What They Don’t Tell You Part 2

Once again, I’m putting a disclaimer/trigger warning at the beginning of this post. These words are painfully honest and broken, but they are meant to be shared. So please read at your own discretion.

 

What they don’t tell you is:
Your grief will come in waves.
Some days you will be perfectly fine and enjoying life in such a way that people would question whether or not something tragic has recently happened to you.
But don’t let that deceive you.
Two hours later, you can find yourself completely falling apart and on the verge of making a thousand terrible decisions.

What they don’t tell you is:
You will find out details of things that were going on in your mom’s life the days and weeks leading up to her death that won’t sit well with you at all.

What they don’t tell you is:
You will write painfully honest and broken words and leave them in your youth pastor’s desk.
You will immediately regret writing it and leaving it for him as soon as you get home.
Your anxiety will be through the roof until you get a response.
Your anxiety will still be through the roof even after you get a response.

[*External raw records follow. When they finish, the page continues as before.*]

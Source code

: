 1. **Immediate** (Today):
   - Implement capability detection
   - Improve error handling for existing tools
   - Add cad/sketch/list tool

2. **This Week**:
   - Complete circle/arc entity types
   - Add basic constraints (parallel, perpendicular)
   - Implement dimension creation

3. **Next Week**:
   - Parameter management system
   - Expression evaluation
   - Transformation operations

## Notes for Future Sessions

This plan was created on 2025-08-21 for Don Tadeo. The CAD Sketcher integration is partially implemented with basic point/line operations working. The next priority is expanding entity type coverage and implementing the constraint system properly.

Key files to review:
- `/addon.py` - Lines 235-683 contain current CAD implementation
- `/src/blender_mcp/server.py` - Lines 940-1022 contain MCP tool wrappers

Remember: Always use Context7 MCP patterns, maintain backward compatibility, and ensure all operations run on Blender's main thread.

What they don’t tell you is:
You won’t give two craps if you relapse. You won’t care how close you come to that line.

 

No one prepares you for what life looks like after you bury both of your parents in the short span of twelve years.
People will try their best to offer advice, but in all honesty, they don’t know how to deal with it any more than you do.

You will get so tired of hearing the same cliches over and over again that they will actually start to make you nauseous when you hear them.
You will also have an overabundance of sarcasm and sass. See previous sentence.

You will try to make sense of the events that have unfolded, but will never be able to.
You will keep yourself so incredibly busy that you really don’t have enough time to even sit down and catch your breath, and your body will let you know that, but you won’t care, and you will keep pushing yourself.

Sleep becomes your enemy and you will have a love-hate relationship with it.
Your body will avoid it at night at all costs, which does nothing but lead to a host of unwanted thoughts, and it will turn around and crave sleep during the day, but you have a life and responsibilities, so napping all day isn’t an option.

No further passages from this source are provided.